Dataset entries
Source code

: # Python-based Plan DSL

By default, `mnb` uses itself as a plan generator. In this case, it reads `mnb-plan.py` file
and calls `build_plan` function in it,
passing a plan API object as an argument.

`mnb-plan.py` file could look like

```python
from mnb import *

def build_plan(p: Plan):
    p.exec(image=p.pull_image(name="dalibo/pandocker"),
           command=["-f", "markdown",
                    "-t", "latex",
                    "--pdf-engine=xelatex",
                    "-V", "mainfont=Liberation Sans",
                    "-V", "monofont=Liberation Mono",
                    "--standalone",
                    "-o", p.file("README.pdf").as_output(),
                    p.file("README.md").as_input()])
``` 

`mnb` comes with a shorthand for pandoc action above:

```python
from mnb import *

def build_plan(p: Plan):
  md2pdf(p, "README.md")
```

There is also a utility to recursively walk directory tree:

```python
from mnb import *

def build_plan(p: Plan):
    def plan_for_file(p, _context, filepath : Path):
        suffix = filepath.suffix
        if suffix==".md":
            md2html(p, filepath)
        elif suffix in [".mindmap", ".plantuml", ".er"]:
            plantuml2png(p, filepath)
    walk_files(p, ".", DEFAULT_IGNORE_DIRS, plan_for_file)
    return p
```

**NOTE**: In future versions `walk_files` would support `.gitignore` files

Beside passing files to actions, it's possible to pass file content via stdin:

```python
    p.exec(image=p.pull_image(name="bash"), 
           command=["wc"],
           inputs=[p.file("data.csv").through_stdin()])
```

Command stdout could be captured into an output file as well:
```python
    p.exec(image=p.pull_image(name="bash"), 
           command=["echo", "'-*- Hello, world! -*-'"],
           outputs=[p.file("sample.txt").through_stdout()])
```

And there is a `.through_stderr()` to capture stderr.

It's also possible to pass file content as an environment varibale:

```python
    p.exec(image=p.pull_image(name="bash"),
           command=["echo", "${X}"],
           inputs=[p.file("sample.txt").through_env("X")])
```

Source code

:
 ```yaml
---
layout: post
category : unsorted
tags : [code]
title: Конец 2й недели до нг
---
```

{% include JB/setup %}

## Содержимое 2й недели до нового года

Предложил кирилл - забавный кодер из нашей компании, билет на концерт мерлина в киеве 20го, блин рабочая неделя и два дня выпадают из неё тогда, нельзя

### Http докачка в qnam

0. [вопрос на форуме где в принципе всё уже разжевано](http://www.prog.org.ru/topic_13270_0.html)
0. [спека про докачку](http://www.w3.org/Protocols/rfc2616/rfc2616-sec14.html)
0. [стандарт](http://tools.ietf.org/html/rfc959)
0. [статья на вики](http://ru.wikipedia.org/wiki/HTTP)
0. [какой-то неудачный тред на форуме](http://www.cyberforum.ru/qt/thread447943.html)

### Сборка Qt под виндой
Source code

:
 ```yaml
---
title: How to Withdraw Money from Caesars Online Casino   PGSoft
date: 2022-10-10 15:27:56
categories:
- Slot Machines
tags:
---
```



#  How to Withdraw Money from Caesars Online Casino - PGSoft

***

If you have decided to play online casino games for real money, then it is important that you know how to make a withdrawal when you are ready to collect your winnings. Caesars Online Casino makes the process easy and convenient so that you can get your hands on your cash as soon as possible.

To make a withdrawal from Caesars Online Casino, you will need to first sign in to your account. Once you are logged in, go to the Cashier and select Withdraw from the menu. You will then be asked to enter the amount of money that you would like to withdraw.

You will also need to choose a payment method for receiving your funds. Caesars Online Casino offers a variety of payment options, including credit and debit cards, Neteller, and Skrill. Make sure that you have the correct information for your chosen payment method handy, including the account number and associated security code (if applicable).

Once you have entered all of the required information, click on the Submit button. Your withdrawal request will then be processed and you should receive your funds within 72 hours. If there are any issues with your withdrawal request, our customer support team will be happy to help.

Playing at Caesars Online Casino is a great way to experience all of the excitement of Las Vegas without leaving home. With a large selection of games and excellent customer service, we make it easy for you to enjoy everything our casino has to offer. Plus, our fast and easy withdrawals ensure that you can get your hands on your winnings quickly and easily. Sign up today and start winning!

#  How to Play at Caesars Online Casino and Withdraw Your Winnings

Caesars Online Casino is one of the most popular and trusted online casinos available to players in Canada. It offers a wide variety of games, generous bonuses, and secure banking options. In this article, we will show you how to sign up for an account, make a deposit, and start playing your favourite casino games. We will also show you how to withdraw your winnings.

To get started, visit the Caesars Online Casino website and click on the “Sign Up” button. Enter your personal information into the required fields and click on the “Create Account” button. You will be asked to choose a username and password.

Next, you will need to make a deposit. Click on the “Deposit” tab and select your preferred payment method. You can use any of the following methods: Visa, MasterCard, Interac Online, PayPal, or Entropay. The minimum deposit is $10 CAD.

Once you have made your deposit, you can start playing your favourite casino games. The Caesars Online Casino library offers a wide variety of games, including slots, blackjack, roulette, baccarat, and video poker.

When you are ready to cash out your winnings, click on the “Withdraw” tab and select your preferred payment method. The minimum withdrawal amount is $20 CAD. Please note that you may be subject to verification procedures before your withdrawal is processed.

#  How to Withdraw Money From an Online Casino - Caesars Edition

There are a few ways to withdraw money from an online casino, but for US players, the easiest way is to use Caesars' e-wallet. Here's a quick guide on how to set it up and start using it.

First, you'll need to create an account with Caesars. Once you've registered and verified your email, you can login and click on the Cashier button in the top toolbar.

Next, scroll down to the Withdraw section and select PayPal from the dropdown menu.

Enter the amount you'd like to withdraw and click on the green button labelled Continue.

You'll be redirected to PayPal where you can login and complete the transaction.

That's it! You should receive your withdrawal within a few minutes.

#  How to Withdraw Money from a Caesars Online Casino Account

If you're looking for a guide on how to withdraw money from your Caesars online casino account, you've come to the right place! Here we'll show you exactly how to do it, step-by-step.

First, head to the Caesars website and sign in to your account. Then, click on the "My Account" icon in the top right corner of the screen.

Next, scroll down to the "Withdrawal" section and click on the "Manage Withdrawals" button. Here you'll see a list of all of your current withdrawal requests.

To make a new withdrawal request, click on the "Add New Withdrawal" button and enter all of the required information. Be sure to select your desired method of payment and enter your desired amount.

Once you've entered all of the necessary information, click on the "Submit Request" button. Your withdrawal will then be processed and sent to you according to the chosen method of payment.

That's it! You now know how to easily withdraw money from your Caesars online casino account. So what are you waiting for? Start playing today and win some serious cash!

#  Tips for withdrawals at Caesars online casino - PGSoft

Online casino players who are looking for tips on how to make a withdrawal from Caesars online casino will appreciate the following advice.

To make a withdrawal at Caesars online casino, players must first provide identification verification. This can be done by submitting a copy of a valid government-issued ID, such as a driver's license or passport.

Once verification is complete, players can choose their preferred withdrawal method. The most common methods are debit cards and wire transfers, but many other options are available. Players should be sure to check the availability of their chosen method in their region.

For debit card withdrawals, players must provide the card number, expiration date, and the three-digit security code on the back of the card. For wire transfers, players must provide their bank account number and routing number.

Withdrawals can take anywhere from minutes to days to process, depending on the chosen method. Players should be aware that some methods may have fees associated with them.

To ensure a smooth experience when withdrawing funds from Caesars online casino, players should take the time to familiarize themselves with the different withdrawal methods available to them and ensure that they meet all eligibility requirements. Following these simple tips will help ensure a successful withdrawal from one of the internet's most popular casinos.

Exercise objective
Out of the records above, pick each line that contains the string "their".

Written reply
Once verification is complete, players can choose their preferred withdrawal method. The most common methods are debit cards and wire transfers, but many other options are available. Players should be sure to check the availability of their chosen method in their region.
For debit card withdrawals, players must provide the card number, expiration date, and the three-digit security code on the back of the card. For wire transfers, players must provide their bank account number and routing number.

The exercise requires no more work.